In a fantastic twist of irony I’m actually better off now than I was on the assessment rate of ESA – assessment rate ESA is the same as the base rate of JSA – £73.10 a week – but on JSA I get “extra money because you’re disabled” (that’s literally what the extra is called on my JSA letter) bringing my weekly JSA up to £105.35 a week. Today my fatigue and pain were enough that I couldn’t walk from my sofa to my kitchen (for context: I could fall off the sofa and almost touch the kitchen they’re that close but I’ve just moved house and have no carpets so that would be a risky move). But of course on JSA you have to job search and “be available for work” which I guess I am if the work involves sitting on the sofa in my PJs knitting socks.*

*I would like to state for the record that I will happily take any job that involves sitting on my sofa in my PJs knitting socks

So I guess I want to wish the Job Centre good luck in finding me a job, I suppose. My tactic currently is to turn up weekly and say “nope, didn’t find anything I can physically do this week, sorry” for the foreseeable future and see what happens.


So now I’m a job seeker.

How do you tell the job centre that the issue with finding work isn’t the “finding” part, but the “work” part? Finding a job isn’t the issue. There are jobs out there in my sector – not as many as there were but there are some. Believe me, in fleeting moments I have looked at different job roles and thought “if I wasn’t ill I’d be so good at that job”. I could have a job, a managerial post, with a salary. If I did that I’d be able to rent a flat privately, I wouldn’t be sitting on the council waiting list because the Local Housing Allowance won’t cover a private rented flat and I’m pretty sure life would be a lot sunnier.

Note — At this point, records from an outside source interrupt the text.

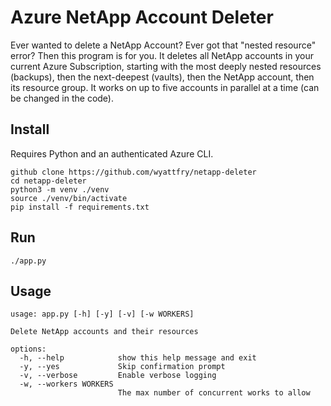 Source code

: # Azure NetApp Account Deleter

Ever wanted to delete a NetApp Account? Ever got that "nested resource" error? Then this program is for you. It deletes all NetApp accounts in your current Azure Subscription, starting with the most deeply nested resources (backups), then the next-deepest (vaults), then the NetApp account, then its resource group. It works on up to five accounts in parallel at a time (can be changed in the code).

## Install

Requires Python and an authenticated Azure CLI.

```
github clone https://github.com/wyattfry/netapp-deleter
cd netapp-deleter
python3 -m venv ./venv
source ./venv/bin/activate
pip install -f requirements.txt
```

## Run

```
./app.py
```

## Usage

```
usage: app.py [-h] [-y] [-v] [-w WORKERS]

Delete NetApp accounts and their resources

options:
  -h, --help            show this help message and exit
  -y, --yes             Skip confirmation prompt
  -v, --verbose         Enable verbose logging
  -w, --workers WORKERS
                        The max number of concurrent works to allow
```
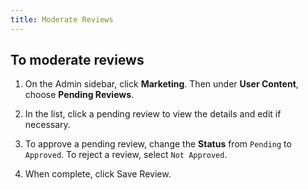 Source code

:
 ```yaml
---
title: Moderate Reviews
---
```


## To moderate reviews

1. On the Admin sidebar, click **Marketing**. Then under **User Content**, choose **Pending Reviews**.

1. In the list, click a pending review to view the details and edit if necessary.

1. To approve a pending review, change the **Status** from `Pending` to `Approved`. To reject a review, select `Not Approved`.

1. When complete, click <span class="btn">Save Review</span>.
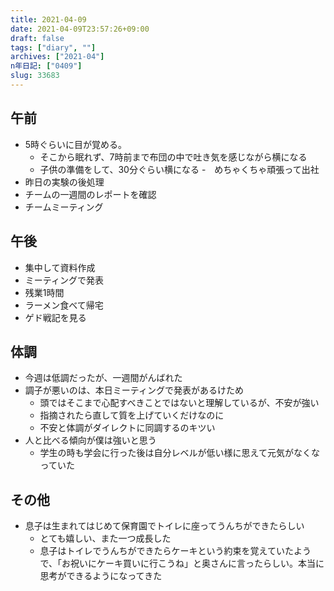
 ```yaml
---
title: 2021-04-09
date: 2021-04-09T23:57:26+09:00
draft: false
tags: ["diary", ""]
archives: ["2021-04"]
n年日記: ["0409"]
slug: 33683
---
```

## 午前
- 5時ぐらいに目が覚める。
  - そこから眠れず、7時前まで布団の中で吐き気を感じながら横になる
  - 子供の準備をして、30分ぐらい横になる
-　めちゃくちゃ頑張って出社
- 昨日の実験の後処理
- チームの一週間のレポートを確認
- チームミーティング
## 午後
- 集中して資料作成
- ミーティングで発表
- 残業1時間
- ラーメン食べて帰宅
- ゲド戦記を見る
## 体調
- 今週は低調だったが、一週間がんばれた
- 調子が悪いのは、本日ミーティングで発表があるけため
  - 頭ではそこまで心配すべきことではないと理解しているが、不安が強い
  - 指摘されたら直して質を上げていくだけなのに
  - 不安と体調がダイレクトに同調するのキツい
- 人と比べる傾向が僕は強いと思う
  - 学生の時も学会に行った後は自分レベルが低い様に思えて元気がなくなっていた
## その他
- 息子は生まれてはじめて保育園でトイレに座ってうんちができたらしい
  - とても嬉しい、また一つ成長した
  - 息子はトイレでうんちができたらケーキという約束を覚えていたようで、「お祝いにケーキ買いに行こうね」と奥さんに言ったらしい。本当に思考ができるようになってきた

Funnily enough, I’m not in this non-working position because I don’t want to work. Far from it. I’m here because I’m ill.

I’m here because I get about two hours functional working brain time a day, on a good day. I’m here because I currently can’t cook a meal, can’t clean my own flat (vacuuming and washing up both involving a level of standing and arm-usage I’m really not able to achieve right now), am fatigued to a level where I sometimes have to have meal replacement shakes for dinner and a bus ride to the local job centre and back leaves me in bed for the rest of the day. And sometimes the next one. I don’t do this because it’s an easier life. An easier life would be working a good full-time job and being able to take care of myself.

Yesterday I discovered I hadn’t been successful in my claim for ESA. Out of a required fifteen points, I had scored a measly six. For mobility. The pain, the fatigue, the general crapness of my ability to function wasn’t so crap that I would be deemed unable to work.  I’m going for a mandatory reconsideration of course – especially as the decision maker on the phone told me “you put that your condition is variable, which means sometimes it doesn’t affect you” and we all know that’s not what variable means, for me variable means “sometimes I can put on clothes and leave the house!” – but in the meantime I’ve been transferred over to JSA and I have to attend a “work-focused interview” on Monday morning at the Job Centre.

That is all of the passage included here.